(Rendered images with source text)
= Beginning of Section =
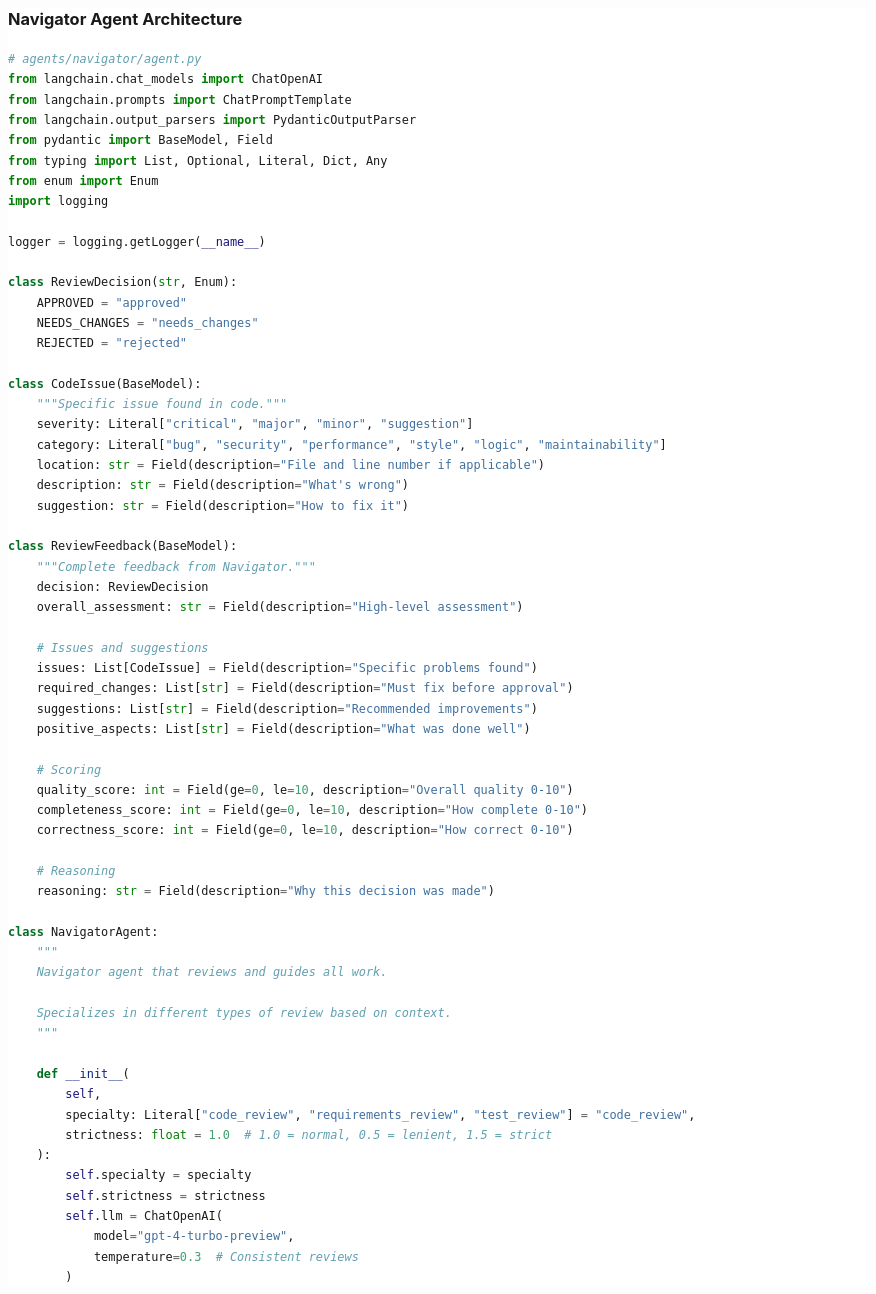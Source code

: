 ### Navigator Agent Architecture
```python
# agents/navigator/agent.py
from langchain.chat_models import ChatOpenAI
from langchain.prompts import ChatPromptTemplate
from langchain.output_parsers import PydanticOutputParser
from pydantic import BaseModel, Field
from typing import List, Optional, Literal, Dict, Any
from enum import Enum
import logging

logger = logging.getLogger(__name__)

class ReviewDecision(str, Enum):
    APPROVED = "approved"
    NEEDS_CHANGES = "needs_changes"
    REJECTED = "rejected"

class CodeIssue(BaseModel):
    """Specific issue found in code."""
    severity: Literal["critical", "major", "minor", "suggestion"]
    category: Literal["bug", "security", "performance", "style", "logic", "maintainability"]
    location: str = Field(description="File and line number if applicable")
    description: str = Field(description="What's wrong")
    suggestion: str = Field(description="How to fix it")

class ReviewFeedback(BaseModel):
    """Complete feedback from Navigator."""
    decision: ReviewDecision
    overall_assessment: str = Field(description="High-level assessment")
    
    # Issues and suggestions
    issues: List[CodeIssue] = Field(description="Specific problems found")
    required_changes: List[str] = Field(description="Must fix before approval")
    suggestions: List[str] = Field(description="Recommended improvements")
    positive_aspects: List[str] = Field(description="What was done well")
    
    # Scoring
    quality_score: int = Field(ge=0, le=10, description="Overall quality 0-10")
    completeness_score: int = Field(ge=0, le=10, description="How complete 0-10")
    correctness_score: int = Field(ge=0, le=10, description="How correct 0-10")
    
    # Reasoning
    reasoning: str = Field(description="Why this decision was made")

class NavigatorAgent:
    """
    Navigator agent that reviews and guides all work.
    
    Specializes in different types of review based on context.
    """
    
    def __init__(
        self,
        specialty: Literal["code_review", "requirements_review", "test_review"] = "code_review",
        strictness: float = 1.0  # 1.0 = normal, 0.5 = lenient, 1.5 = strict
    ):
        self.specialty = specialty
        self.strictness = strictness
        self.llm = ChatOpenAI(
            model="gpt-4-turbo-preview",
            temperature=0.3  # Consistent reviews
        )
```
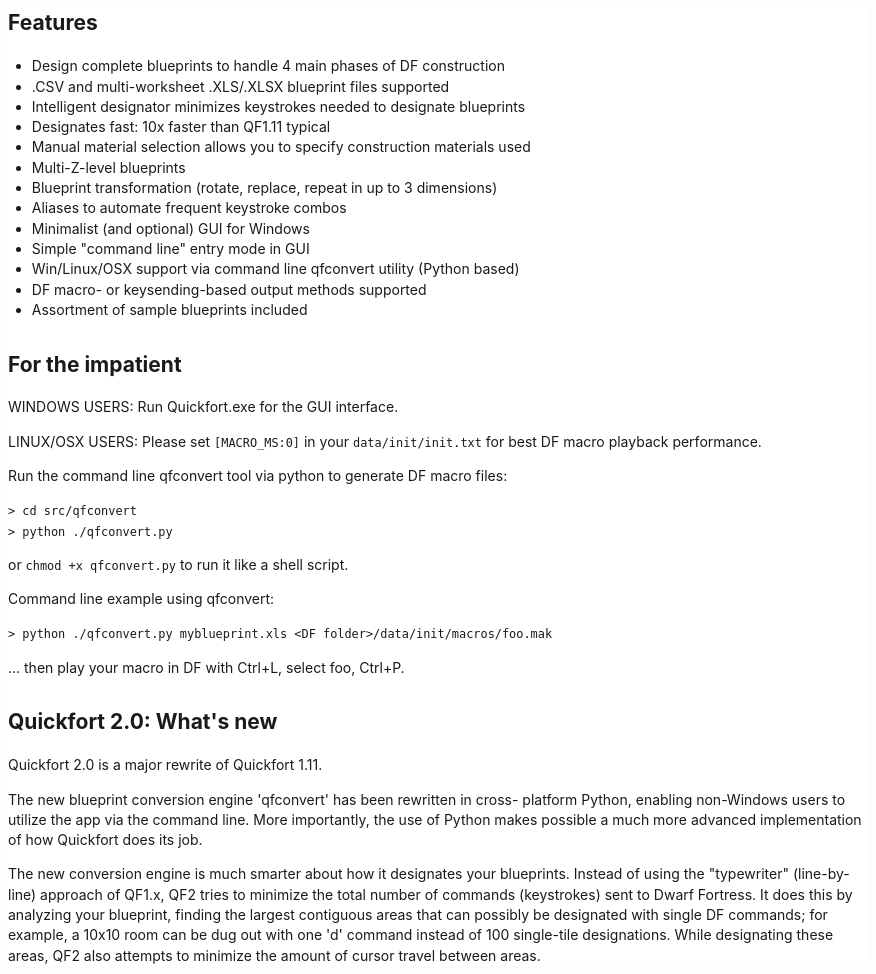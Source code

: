 
Features
--------

* Design complete blueprints to handle 4 main phases of DF construction
* .CSV and multi-worksheet .XLS/.XLSX blueprint files supported
* Intelligent designator minimizes keystrokes needed to designate blueprints
* Designates fast: 10x faster than QF1.11 typical
* Manual material selection allows you to specify construction materials used
* Multi-Z-level blueprints
* Blueprint transformation (rotate, replace, repeat in up to 3 dimensions)
* Aliases to automate frequent keystroke combos
* Minimalist (and optional) GUI for Windows
* Simple "command line" entry mode in GUI
* Win/Linux/OSX support via command line qfconvert utility (Python based)
* DF macro- or keysending-based output methods supported
* Assortment of sample blueprints included


For the impatient
-----------------

WINDOWS USERS: Run Quickfort.exe for the GUI interface.

LINUX/OSX USERS: Please set `[MACRO_MS:0]` in your `data/init/init.txt`
for best DF macro playback performance.

Run the command line qfconvert tool via python to generate DF macro files:

    > cd src/qfconvert
    > python ./qfconvert.py

or `chmod +x qfconvert.py` to run it like a shell script.

Command line example using qfconvert:

    > python ./qfconvert.py myblueprint.xls <DF folder>/data/init/macros/foo.mak

... then play your macro in DF with Ctrl+L, select foo, Ctrl+P.


Quickfort 2.0: What's new
-------------------------

Quickfort 2.0 is a major rewrite of Quickfort 1.11.

The new blueprint conversion engine 'qfconvert' has been rewritten in cross-
platform Python, enabling non-Windows users to utilize the app via the command
line. More importantly, the use of Python makes possible a much more advanced
implementation of how Quickfort does its job.

The new conversion engine is much smarter about how it designates your
blueprints. Instead of using the "typewriter" (line-by-line) approach of
QF1.x, QF2 tries to minimize the total number of commands (keystrokes) sent to
Dwarf Fortress. It does this by analyzing your blueprint, finding the largest
contiguous areas that can possibly be designated with single DF commands; for
example, a 10x10 room can be dug out with one 'd' command instead of 100
single-tile designations. While designating these areas, QF2 also attempts to
minimize the amount of cursor travel between areas.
= End of Section =
▶ **EXERCISE BRIEF**: What you should produce is an exact copy of the records, with the pictures left out.

▶ **SOLUTION BELOW**:
Source code

: ### Navigator Agent Architecture
```python
# agents/navigator/agent.py
from langchain.chat_models import ChatOpenAI
from langchain.prompts import ChatPromptTemplate
from langchain.output_parsers import PydanticOutputParser
from pydantic import BaseModel, Field
from typing import List, Optional, Literal, Dict, Any
from enum import Enum
import logging

logger = logging.getLogger(__name__)

class ReviewDecision(str, Enum):
    APPROVED = "approved"
    NEEDS_CHANGES = "needs_changes"
    REJECTED = "rejected"

class CodeIssue(BaseModel):
    """Specific issue found in code."""
    severity: Literal["critical", "major", "minor", "suggestion"]
    category: Literal["bug", "security", "performance", "style", "logic", "maintainability"]
    location: str = Field(description="File and line number if applicable")
    description: str = Field(description="What's wrong")
    suggestion: str = Field(description="How to fix it")

class ReviewFeedback(BaseModel):
    """Complete feedback from Navigator."""
    decision: ReviewDecision
    overall_assessment: str = Field(description="High-level assessment")
    
    # Issues and suggestions
    issues: List[CodeIssue] = Field(description="Specific problems found")
    required_changes: List[str] = Field(description="Must fix before approval")
    suggestions: List[str] = Field(description="Recommended improvements")
    positive_aspects: List[str] = Field(description="What was done well")
    
    # Scoring
    quality_score: int = Field(ge=0, le=10, description="Overall quality 0-10")
    completeness_score: int = Field(ge=0, le=10, description="How complete 0-10")
    correctness_score: int = Field(ge=0, le=10, description="How correct 0-10")
    
    # Reasoning
    reasoning: str = Field(description="Why this decision was made")

class NavigatorAgent:
    """
    Navigator agent that reviews and guides all work.
    
    Specializes in different types of review based on context.
    """
    
    def __init__(
        self,
        specialty: Literal["code_review", "requirements_review", "test_review"] = "code_review",
        strictness: float = 1.0  # 1.0 = normal, 0.5 = lenient, 1.5 = strict
    ):
        self.specialty = specialty
        self.strictness = strictness
        self.llm = ChatOpenAI(
            model="gpt-4-turbo-preview",
            temperature=0.3  # Consistent reviews
        )
```
Source code

: 
Features
--------

* Design complete blueprints to handle 4 main phases of DF construction
* .CSV and multi-worksheet .XLS/.XLSX blueprint files supported
* Intelligent designator minimizes keystrokes needed to designate blueprints
* Designates fast: 10x faster than QF1.11 typical
* Manual material selection allows you to specify construction materials used
* Multi-Z-level blueprints
* Blueprint transformation (rotate, replace, repeat in up to 3 dimensions)
* Aliases to automate frequent keystroke combos
* Minimalist (and optional) GUI for Windows
* Simple "command line" entry mode in GUI
* Win/Linux/OSX support via command line qfconvert utility (Python based)
* DF macro- or keysending-based output methods supported
* Assortment of sample blueprints included


For the impatient
-----------------

WINDOWS USERS: Run Quickfort.exe for the GUI interface.

LINUX/OSX USERS: Please set `[MACRO_MS:0]` in your `data/init/init.txt`
for best DF macro playback performance.

Run the command line qfconvert tool via python to generate DF macro files:

    > cd src/qfconvert
    > python ./qfconvert.py

or `chmod +x qfconvert.py` to run it like a shell script.

Command line example using qfconvert:

    > python ./qfconvert.py myblueprint.xls <DF folder>/data/init/macros/foo.mak

... then play your macro in DF with Ctrl+L, select foo, Ctrl+P.


Quickfort 2.0: What's new
-------------------------

Quickfort 2.0 is a major rewrite of Quickfort 1.11.

The new blueprint conversion engine 'qfconvert' has been rewritten in cross-
platform Python, enabling non-Windows users to utilize the app via the command
line. More importantly, the use of Python makes possible a much more advanced
implementation of how Quickfort does its job.

The new conversion engine is much smarter about how it designates your
blueprints. Instead of using the "typewriter" (line-by-line) approach of
QF1.x, QF2 tries to minimize the total number of commands (keystrokes) sent to
Dwarf Fortress. It does this by analyzing your blueprint, finding the largest
contiguous areas that can possibly be designated with single DF commands; for
example, a 10x10 room can be dug out with one 'd' command instead of 100
single-tile designations. While designating these areas, QF2 also attempts to
minimize the amount of cursor travel between areas.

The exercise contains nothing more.